En una escena de la película, un anciano leía a un niño un pasaje que, para mí, es el más bello de la Biblia, muy por encima del
Cantar de los Cantares
.

Se encuentra en el
Libro de la Sabiduría
(2, 1-7), libro que no figura, ni mucho menos, en todas las ediciones. El autor de estas líneas admirables las pone en boca de los impíos. Basta con poner entre paréntesis las primeras palabras y leer:

(Pues neciamente se dijeron a sí mismos los que no razonan): Corta y triste es nuestra vida, y no hay remedio cuando llega el fin del hombre, ni se sabe que nadie haya escapado del hades.

Por acaso hemos venido a la existencia, y después de esta vida seremos como si no hubiéramos sido: porque humo es nuestro aliento, y el pensamiento una centella del latido de nuestro corazón.

Extinguido éste, el cuerpo se vuelve ceniza, y el espíritu se disipa como tenue aire.

Nuestro nombre caerá en el olvido con el tiempo, y nadie tendrá memoria de nuestras obras, y pasará nuestra vida como rastro de nube, y se disipará como niebla herida por los rayos del sol que a su calor se desvanece.

Pues el paso de una sombra es nuestra vida, y sin retorno es nuestro fin, porque se pone el sello y ya no hay quien salga.

Venid, pues, y gocemos de los bienes presentes, démonos prisa a disfrutar de todos en nuestra juventud.

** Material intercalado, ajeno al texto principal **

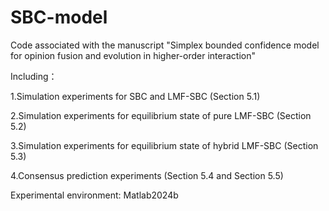 # SBC-model
Code associated with the manuscript "Simplex bounded confidence model for opinion fusion and evolution in higher-order interaction" 

Including：

1.Simulation experiments for SBC and LMF-SBC (Section 5.1)

2.Simulation experiments for equilibrium state of pure LMF-SBC (Section 5.2)

3.Simulation experiments for equilibrium state of hybrid LMF-SBC (Section 5.3)

4.Consensus prediction experiments  (Section 5.4 and Section 5.5)

Experimental environment: Matlab2024b
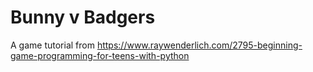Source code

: # Bunny v Badgers

A game tutorial from https://www.raywenderlich.com/2795-beginning-game-programming-for-teens-with-python
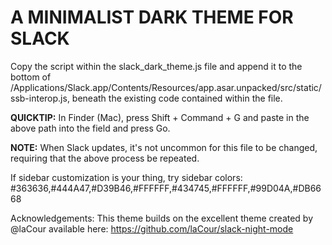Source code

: 

# A MINIMALIST DARK THEME FOR SLACK

Copy the script within the slack_dark_theme.js file and append it to the bottom of /Applications/Slack.app/Contents/Resources/app.asar.unpacked/src/static/ssb-interop.js, beneath the existing code contained within the file.

**QUICKTIP:** In Finder (Mac), press Shift + Command + G and paste in the above path into the field and press Go.

**NOTE:** When Slack updates, it's not uncommon for this file to be changed, requiring that the above process be repeated.

If sidebar customization is your thing, try sidebar colors: #363636,#444A47,#D39B46,#FFFFFF,#434745,#FFFFFF,#99D04A,#DB6668

Acknowledgements:
This theme builds on the excellent theme created by @laCour available here: https://github.com/laCour/slack-night-mode
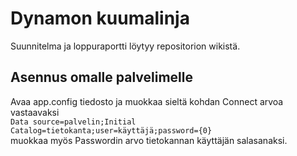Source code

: # Dynamon kuumalinja

Suunnitelma ja loppuraportti löytyy repositorion wikistä.

## Asennus omalle palvelimelle

Avaa app.config tiedosto ja muokkaa sieltä  kohdan Connect arvoa vastaavaksi<br/> `Data source=palvelin;Initial Catalog=tietokanta;user=käyttäjä;password={0}` <br/> muokkaa myös Passwordin arvo tietokannan käyttäjän salasanaksi. 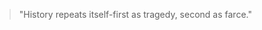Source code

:  

>"History repeats itself-first as tragedy, second as farce."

Hartémonos de ricos, generosos vinos, y no se nos escape ninguna flor primaveral.

Coronémonos de rosas antes de que se marchiten, no haya prado que no huelle nuestra voluptuosidad.

Ninguno de nosotros falte a nuestras orgías, quede por doquier rastro de nuestras liviandades, porque ésta es nuestra porción y nuestra suerte.

Ni una sola palabra que cambiar en esta lejana profesión de ateísmo. Creería uno estar leyendo la más hermosa página del Divino Marqués.

El mismo año, después de
La ilusión viaja en tranvía
, rodé
El río y la muerte
, presentada en el festival de Venecia. Inspirado en la facilidad con que puede uno asesinar a su prójimo, la película contenía gran número de asesinatos aparentemente fáciles e, incluso, gratuitos. A cada asesinato, el público de Venecia reía y gritaba: «¡Otro! ¡Otro!» Sin embargo, la mayoría de los sucesos que cuenta esta película son auténticos y pueden, de paso, permitir echar un interesante vistazo a este aspecto de las costumbres mexicanas. El uso frecuente de la pistola no es exclusivo de México. Se halla extendido por gran parte de América Latina, especialmente en Colombia. Hay países en este continente en los que la vida humana —la propia y la ajena— tiene menos importancia que en otras partes. Se puede matar por un sí, por un no, por una mala mirada o, simplemente, «porque tenía ganas». Los periódicos mexicanos ofrecen todas las mañanas el relato de algunos sucesos que asombran siempre a los europeos. Por ejemplo, entre los casos más curiosos: un hombre espera tranquilamente al autobús. «¿Llega a Chapultepec?» «Sí», responde el primero. «¿Y para ir a tal sitio?» «Sí», responde el otro. «¿Y para ir a San Ángel?» «Ah, no», responde el hombre interrogado.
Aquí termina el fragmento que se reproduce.